The simple-sounding definition hides a sharp question that trips up most planning teams: accurate at what level, over what time bucket, and using which formula? A forecast that looks 95% accurate at the national, monthly level can be 60% accurate at the SKU-location-weekly level where the actual replenishment decisions are made. The same dataset can produce very different "accuracy" numbers depending on the math chosen.
This page covers the four formulas planners actually use, where each one breaks down, and which one to pick depending on what decision the number will drive.
Horizon tracks MAPE, WMAPE, MAD, and bias at every level of the forecast hierarchy: SKU, SKU-location, customer-SKU, category, and total. The same forecast is automatically scored at every level, so the planner can see where aggregate accuracy hides SKU-level problems.
Horizon also reports Forecast Value Add (FVA) on top of accuracy. FVA compares each layer of the forecasting process naive forecast vs statistical baseline vs ML model vs sales overlay to show which steps are improving accuracy and which are destroying it. Many planning teams discover their sales-overlay layer is reducing accuracy, and FVA makes that visible in numbers, not opinions.
Accuracy is computed automatically on every forecast cycle. There is no separate scorecard to maintain.
Forecast accuracy is not a planning vanity metric. It is the variable that determines safety stock investment, customer service levels, and how much capacity sits idle. A 5 percentage-point improvement in SKU-weekly MAPE typically reduces safety stock by 8-15% for mid-volume items, because safety stock formulas are built on top of forecast error variance.
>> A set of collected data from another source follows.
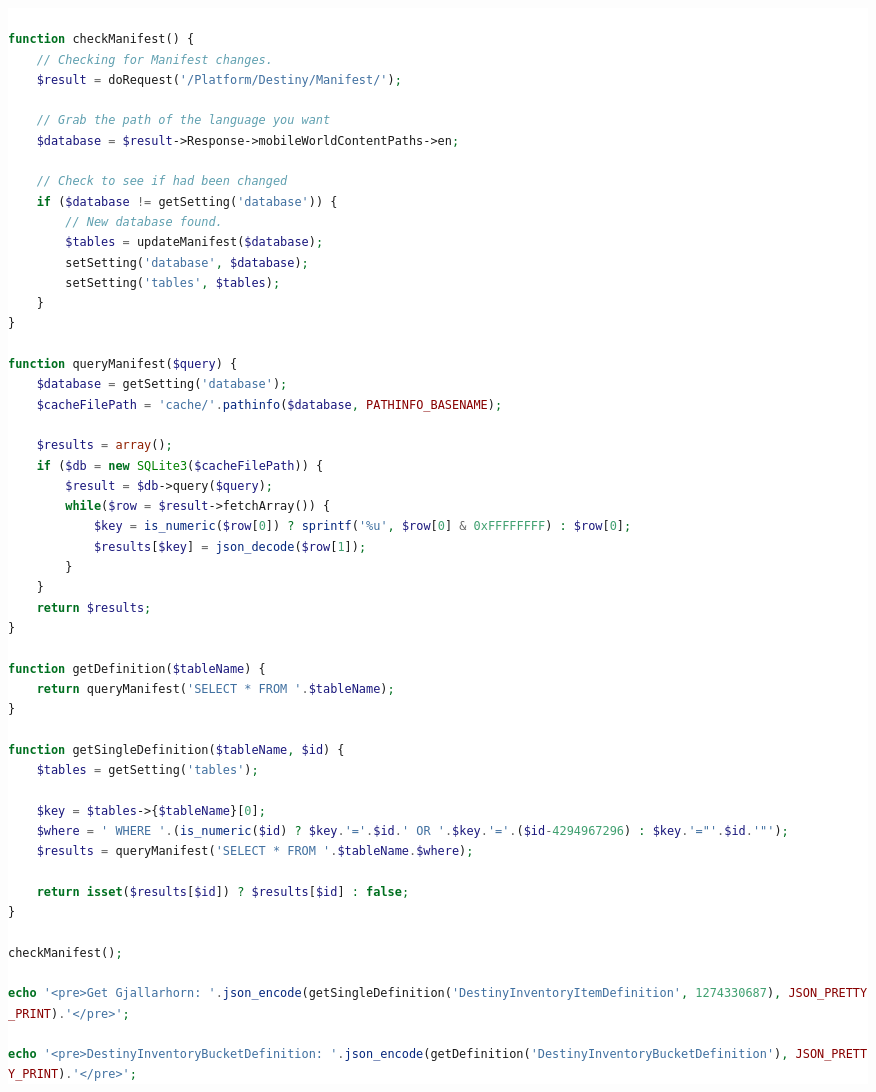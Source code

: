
 ```php
 
function checkManifest() {
    // Checking for Manifest changes.
    $result = doRequest('/Platform/Destiny/Manifest/');
 
    // Grab the path of the language you want
    $database = $result->Response->mobileWorldContentPaths->en;
 
    // Check to see if had been changed
    if ($database != getSetting('database')) {
        // New database found.
        $tables = updateManifest($database);
        setSetting('database', $database);
        setSetting('tables', $tables);
    }
}
 
function queryManifest($query) {
    $database = getSetting('database');
    $cacheFilePath = 'cache/'.pathinfo($database, PATHINFO_BASENAME);
 
    $results = array();
    if ($db = new SQLite3($cacheFilePath)) {
        $result = $db->query($query);
        while($row = $result->fetchArray()) {
            $key = is_numeric($row[0]) ? sprintf('%u', $row[0] & 0xFFFFFFFF) : $row[0];
            $results[$key] = json_decode($row[1]);
        }
    }
    return $results;
}
 
function getDefinition($tableName) {
    return queryManifest('SELECT * FROM '.$tableName);
}
 
function getSingleDefinition($tableName, $id) {
    $tables = getSetting('tables');
 
    $key = $tables->{$tableName}[0];
    $where = ' WHERE '.(is_numeric($id) ? $key.'='.$id.' OR '.$key.'='.($id-4294967296) : $key.'="'.$id.'"');
    $results = queryManifest('SELECT * FROM '.$tableName.$where);
 
    return isset($results[$id]) ? $results[$id] : false;
}
 
checkManifest();
 
echo '<pre>Get Gjallarhorn: '.json_encode(getSingleDefinition('DestinyInventoryItemDefinition', 1274330687), JSON_PRETTY_PRINT).'</pre>';
 
echo '<pre>DestinyInventoryBucketDefinition: '.json_encode(getDefinition('DestinyInventoryBucketDefinition'), JSON_PRETTY_PRINT).'</pre>';
```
The downstream effect compounds. Higher accuracy lets the supply plan commit to firmer production schedules, which lets procurement negotiate better terms on raw materials, which lowers cost of goods. Lower accuracy forces the opposite: bloated safety stock, expedited freight, and last-minute scheduling chaos.
The trap most teams fall into is measuring accuracy at a level too aggregated to be useful. National monthly accuracy of 92% feels great in a leadership review. The same forecast at the SKU-DC-weekly level is what production scheduling actually consumes, and that number is often 30-40 points lower. Measure at the level where the decision is made.
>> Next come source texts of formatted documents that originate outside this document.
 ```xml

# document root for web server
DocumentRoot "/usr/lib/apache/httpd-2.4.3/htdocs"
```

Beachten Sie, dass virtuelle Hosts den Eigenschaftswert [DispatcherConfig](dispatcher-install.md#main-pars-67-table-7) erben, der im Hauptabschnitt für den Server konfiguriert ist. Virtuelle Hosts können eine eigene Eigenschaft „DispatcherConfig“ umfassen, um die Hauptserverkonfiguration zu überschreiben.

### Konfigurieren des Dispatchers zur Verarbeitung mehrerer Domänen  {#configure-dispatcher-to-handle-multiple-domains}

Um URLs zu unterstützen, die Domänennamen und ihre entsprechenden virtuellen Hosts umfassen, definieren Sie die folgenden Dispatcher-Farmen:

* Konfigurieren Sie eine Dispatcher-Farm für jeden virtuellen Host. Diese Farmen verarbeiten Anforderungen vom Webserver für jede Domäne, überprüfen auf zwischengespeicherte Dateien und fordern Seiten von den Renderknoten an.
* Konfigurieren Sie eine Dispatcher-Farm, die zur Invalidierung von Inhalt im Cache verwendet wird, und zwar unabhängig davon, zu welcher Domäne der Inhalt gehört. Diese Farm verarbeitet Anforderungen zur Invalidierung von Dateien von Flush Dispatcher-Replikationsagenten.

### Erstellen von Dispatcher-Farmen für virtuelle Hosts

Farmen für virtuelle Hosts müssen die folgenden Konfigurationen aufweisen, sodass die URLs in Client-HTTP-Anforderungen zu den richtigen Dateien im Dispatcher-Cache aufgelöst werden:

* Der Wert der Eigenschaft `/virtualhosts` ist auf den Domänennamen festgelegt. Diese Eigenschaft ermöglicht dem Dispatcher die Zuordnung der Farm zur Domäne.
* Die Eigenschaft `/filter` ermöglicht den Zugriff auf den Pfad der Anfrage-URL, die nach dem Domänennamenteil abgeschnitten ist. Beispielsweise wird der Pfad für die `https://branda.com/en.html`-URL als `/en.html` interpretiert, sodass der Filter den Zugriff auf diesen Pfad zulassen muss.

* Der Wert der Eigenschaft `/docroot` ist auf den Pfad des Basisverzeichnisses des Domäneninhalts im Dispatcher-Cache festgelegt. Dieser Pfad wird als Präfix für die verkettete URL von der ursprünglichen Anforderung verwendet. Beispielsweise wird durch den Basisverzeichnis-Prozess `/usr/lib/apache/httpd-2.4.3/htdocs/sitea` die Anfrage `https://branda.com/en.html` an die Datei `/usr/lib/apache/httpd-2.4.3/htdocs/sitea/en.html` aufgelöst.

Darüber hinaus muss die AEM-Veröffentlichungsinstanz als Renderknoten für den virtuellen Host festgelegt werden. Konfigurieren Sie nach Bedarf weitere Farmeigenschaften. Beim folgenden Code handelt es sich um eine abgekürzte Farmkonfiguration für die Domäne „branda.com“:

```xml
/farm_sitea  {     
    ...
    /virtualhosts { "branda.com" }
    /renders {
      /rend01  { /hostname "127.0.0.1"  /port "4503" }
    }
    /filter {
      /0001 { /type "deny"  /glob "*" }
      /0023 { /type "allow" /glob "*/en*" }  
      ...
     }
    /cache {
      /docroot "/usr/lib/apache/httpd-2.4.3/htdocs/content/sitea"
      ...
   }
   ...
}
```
There are four widely-used formulas. Each answers a slightly different question.
MAPE is the most common formula in industry. It is the average of the absolute percentage error across all forecasted periods.
Formula: MAPE = (1/n) × Σ |Actual − Forecast| / |Actual| × 100
Worked example: Forecast 1,000 / Actual 950 = 5.3% error. Forecast 200 / Actual 280 = 40% error. Forecast 50 / Actual 30 = 66.7% error. MAPE = (5.3 + 40 + 66.7) / 3 = 37.3%.
Strength: Easy to explain. Comparable across SKUs of different volume.
Weakness: Explodes on low-volume SKUs (a 50-unit error on a 30-unit SKU is 66% error). Undefined when actuals are zero.
WMAPE weights each SKU's error by its actual volume, so high-volume items dominate the metric. This is what most enterprise APS tools report by default.
Formula: WMAPE = Σ |Actual − Forecast| / Σ |Actual| × 100
Worked example (same data): Total absolute error = 50 + 80 + 20 = 150. Total actual = 950 + 280 + 30 = 1,260. WMAPE = 150 / 1,260 = 11.9%. Notice this is a third of the MAPE because the high-volume SKU was forecasted well and now dominates.
Strength: Reflects the business impact (a small % error on a million-unit SKU matters more than a large % error on a 30-unit SKU).
Weakness: Hides bad performance on low-volume long-tail SKUs.
MAD is the average absolute error expressed in units, not percent. It is the input for most safety stock formulas.
Formula: MAD = (1/n) × Σ |Actual − Forecast|
Worked example: MAD = (50 + 80 + 20) / 3 = 50 units.
Strength: Direct input into safety stock calculation (Safety Stock ≈ 1.25 × MAD × service factor × √lead time).
Weakness: Not comparable across SKUs of different scale.
RMSE squares the errors before averaging, then takes the square root. It penalizes large errors much more heavily than small ones.
Formula: RMSE = √[(1/n) × Σ (Actual − Forecast)²]
Worked example: RMSE = √[(50² + 80² + 20²) / 3] = √[(2,500 + 6,400 + 400) / 3] = √3,100 = 55.7 units.
Strength: Useful when large errors are disproportionately costly (e.g. perishables, capacity-constrained production).
Weakness: Hard to explain to non-statisticians. Single large miss can dominate.